# About this exercise:
Output, exactly and in full, the entries that appear below.

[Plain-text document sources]
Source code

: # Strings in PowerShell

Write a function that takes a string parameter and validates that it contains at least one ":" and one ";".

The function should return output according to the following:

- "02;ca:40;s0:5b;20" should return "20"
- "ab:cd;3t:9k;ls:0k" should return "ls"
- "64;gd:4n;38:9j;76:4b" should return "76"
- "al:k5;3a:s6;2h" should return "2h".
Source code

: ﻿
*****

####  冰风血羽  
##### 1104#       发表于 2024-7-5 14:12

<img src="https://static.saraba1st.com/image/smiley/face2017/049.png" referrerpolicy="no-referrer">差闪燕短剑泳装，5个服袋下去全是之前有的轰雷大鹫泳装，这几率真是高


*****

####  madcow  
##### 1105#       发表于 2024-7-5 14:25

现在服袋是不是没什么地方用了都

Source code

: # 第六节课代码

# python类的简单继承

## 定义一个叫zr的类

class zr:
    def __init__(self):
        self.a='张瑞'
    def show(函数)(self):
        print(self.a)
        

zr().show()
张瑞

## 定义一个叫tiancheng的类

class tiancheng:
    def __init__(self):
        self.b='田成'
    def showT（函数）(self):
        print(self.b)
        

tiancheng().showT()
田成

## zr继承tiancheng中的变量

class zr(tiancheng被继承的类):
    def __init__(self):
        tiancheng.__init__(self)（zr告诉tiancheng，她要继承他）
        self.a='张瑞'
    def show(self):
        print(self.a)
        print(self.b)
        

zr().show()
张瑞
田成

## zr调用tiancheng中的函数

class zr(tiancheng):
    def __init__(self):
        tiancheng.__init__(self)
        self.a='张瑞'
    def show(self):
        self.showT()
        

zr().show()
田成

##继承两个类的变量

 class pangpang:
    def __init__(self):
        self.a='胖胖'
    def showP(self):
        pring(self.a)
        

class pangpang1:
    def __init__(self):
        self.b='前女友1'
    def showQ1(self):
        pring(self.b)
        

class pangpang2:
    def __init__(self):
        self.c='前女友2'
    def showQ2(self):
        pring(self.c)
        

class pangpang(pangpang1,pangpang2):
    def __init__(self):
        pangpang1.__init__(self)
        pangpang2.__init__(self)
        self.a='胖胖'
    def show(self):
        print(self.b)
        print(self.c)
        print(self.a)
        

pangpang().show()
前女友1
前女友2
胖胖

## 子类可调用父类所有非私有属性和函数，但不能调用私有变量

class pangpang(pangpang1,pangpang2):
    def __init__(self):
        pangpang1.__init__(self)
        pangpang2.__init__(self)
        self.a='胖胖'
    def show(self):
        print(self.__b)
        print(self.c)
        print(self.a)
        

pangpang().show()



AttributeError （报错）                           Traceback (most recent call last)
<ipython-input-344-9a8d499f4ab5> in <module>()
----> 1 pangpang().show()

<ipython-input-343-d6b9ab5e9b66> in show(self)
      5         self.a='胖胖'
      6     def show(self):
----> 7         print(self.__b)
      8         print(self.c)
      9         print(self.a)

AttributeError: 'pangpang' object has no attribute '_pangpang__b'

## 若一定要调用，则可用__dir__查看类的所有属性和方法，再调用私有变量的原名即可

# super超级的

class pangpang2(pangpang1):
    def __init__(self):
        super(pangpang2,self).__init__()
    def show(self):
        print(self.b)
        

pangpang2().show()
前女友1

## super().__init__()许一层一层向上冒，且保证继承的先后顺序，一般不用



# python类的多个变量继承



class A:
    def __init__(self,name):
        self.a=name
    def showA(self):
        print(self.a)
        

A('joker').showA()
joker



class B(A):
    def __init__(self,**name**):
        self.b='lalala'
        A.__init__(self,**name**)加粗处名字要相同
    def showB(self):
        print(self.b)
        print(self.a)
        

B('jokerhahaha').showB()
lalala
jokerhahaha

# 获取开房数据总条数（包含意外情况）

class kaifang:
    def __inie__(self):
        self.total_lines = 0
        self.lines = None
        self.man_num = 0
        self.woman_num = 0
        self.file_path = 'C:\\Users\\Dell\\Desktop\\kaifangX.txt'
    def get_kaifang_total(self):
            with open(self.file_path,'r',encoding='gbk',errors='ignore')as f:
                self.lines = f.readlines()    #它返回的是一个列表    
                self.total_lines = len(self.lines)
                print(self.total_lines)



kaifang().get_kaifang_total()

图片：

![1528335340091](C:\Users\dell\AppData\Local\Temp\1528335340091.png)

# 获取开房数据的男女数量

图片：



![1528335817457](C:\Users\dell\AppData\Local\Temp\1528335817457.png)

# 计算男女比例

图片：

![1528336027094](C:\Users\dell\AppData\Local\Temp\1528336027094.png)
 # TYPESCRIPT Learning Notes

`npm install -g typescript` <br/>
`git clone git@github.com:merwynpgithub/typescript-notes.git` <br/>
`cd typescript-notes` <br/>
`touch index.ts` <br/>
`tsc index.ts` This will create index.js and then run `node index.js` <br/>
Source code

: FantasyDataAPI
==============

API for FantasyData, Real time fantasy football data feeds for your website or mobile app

# Written solution:
Source code

: # Strings in PowerShell

Write a function that takes a string parameter and validates that it contains at least one ":" and one ";".

The function should return output according to the following:

- "02;ca:40;s0:5b;20" should return "20"
- "ab:cd;3t:9k;ls:0k" should return "ls"
- "64;gd:4n;38:9j;76:4b" should return "76"
- "al:k5;3a:s6;2h" should return "2h".
Source code

: ﻿
*****

####  冰风血羽  
##### 1104#       发表于 2024-7-5 14:12

<img src="https://static.saraba1st.com/image/smiley/face2017/049.png" referrerpolicy="no-referrer">差闪燕短剑泳装，5个服袋下去全是之前有的轰雷大鹫泳装，这几率真是高


*****

####  madcow  
##### 1105#       发表于 2024-7-5 14:25

现在服袋是不是没什么地方用了都

Source code

: # 第六节课代码

# python类的简单继承

## 定义一个叫zr的类

class zr:
    def __init__(self):
        self.a='张瑞'
    def show(函数)(self):
        print(self.a)
        

zr().show()
张瑞

## 定义一个叫tiancheng的类

class tiancheng:
    def __init__(self):
        self.b='田成'
    def showT（函数）(self):
        print(self.b)
        

tiancheng().showT()
田成

## zr继承tiancheng中的变量

class zr(tiancheng被继承的类):
    def __init__(self):
        tiancheng.__init__(self)（zr告诉tiancheng，她要继承他）
        self.a='张瑞'
    def show(self):
        print(self.a)
        print(self.b)
        

zr().show()
张瑞
田成

## zr调用tiancheng中的函数

class zr(tiancheng):
    def __init__(self):
        tiancheng.__init__(self)
        self.a='张瑞'
    def show(self):
        self.showT()
        

zr().show()
田成

##继承两个类的变量

 class pangpang:
    def __init__(self):
        self.a='胖胖'
    def showP(self):
        pring(self.a)
        

class pangpang1:
    def __init__(self):
        self.b='前女友1'
    def showQ1(self):
        pring(self.b)
        

class pangpang2:
    def __init__(self):
        self.c='前女友2'
    def showQ2(self):
        pring(self.c)
        

class pangpang(pangpang1,pangpang2):
    def __init__(self):
        pangpang1.__init__(self)
        pangpang2.__init__(self)
        self.a='胖胖'
    def show(self):
        print(self.b)
        print(self.c)
        print(self.a)
        

pangpang().show()
前女友1
前女友2
胖胖

## 子类可调用父类所有非私有属性和函数，但不能调用私有变量

class pangpang(pangpang1,pangpang2):
    def __init__(self):
        pangpang1.__init__(self)
        pangpang2.__init__(self)
        self.a='胖胖'
    def show(self):
        print(self.__b)
        print(self.c)
        print(self.a)
        

pangpang().show()



AttributeError （报错）                           Traceback (most recent call last)
<ipython-input-344-9a8d499f4ab5> in <module>()
----> 1 pangpang().show()

<ipython-input-343-d6b9ab5e9b66> in show(self)
      5         self.a='胖胖'
      6     def show(self):
----> 7         print(self.__b)
      8         print(self.c)
      9         print(self.a)

AttributeError: 'pangpang' object has no attribute '_pangpang__b'

## 若一定要调用，则可用__dir__查看类的所有属性和方法，再调用私有变量的原名即可

# super超级的

class pangpang2(pangpang1):
    def __init__(self):
        super(pangpang2,self).__init__()
    def show(self):
        print(self.b)
        

pangpang2().show()
前女友1

## super().__init__()许一层一层向上冒，且保证继承的先后顺序，一般不用



# python类的多个变量继承



class A:
    def __init__(self,name):
        self.a=name
    def showA(self):
        print(self.a)
        

A('joker').showA()
joker



class B(A):
    def __init__(self,**name**):
        self.b='lalala'
        A.__init__(self,**name**)加粗处名字要相同
    def showB(self):
        print(self.b)
        print(self.a)
        

B('jokerhahaha').showB()
lalala
jokerhahaha

# 获取开房数据总条数（包含意外情况）

class kaifang:
    def __inie__(self):
        self.total_lines = 0
        self.lines = None
        self.man_num = 0
        self.woman_num = 0
        self.file_path = 'C:\\Users\\Dell\\Desktop\\kaifangX.txt'
    def get_kaifang_total(self):
            with open(self.file_path,'r',encoding='gbk',errors='ignore')as f:
                self.lines = f.readlines()    #它返回的是一个列表    
                self.total_lines = len(self.lines)
                print(self.total_lines)



kaifang().get_kaifang_total()

图片：

![1528335340091](C:\Users\dell\AppData\Local\Temp\1528335340091.png)

# 获取开房数据的男女数量

图片：



![1528335817457](C:\Users\dell\AppData\Local\Temp\1528335817457.png)

# 计算男女比例

图片：

![1528336027094](C:\Users\dell\AppData\Local\Temp\1528336027094.png)
 # TYPESCRIPT Learning Notes

`npm install -g typescript` <br/>
`git clone git@github.com:merwynpgithub/typescript-notes.git` <br/>
`cd typescript-notes` <br/>
`touch index.ts` <br/>
`tsc index.ts` This will create index.js and then run `node index.js` <br/>
Source code

: FantasyDataAPI
==============

API for FantasyData, Real time fantasy football data feeds for your website or mobile app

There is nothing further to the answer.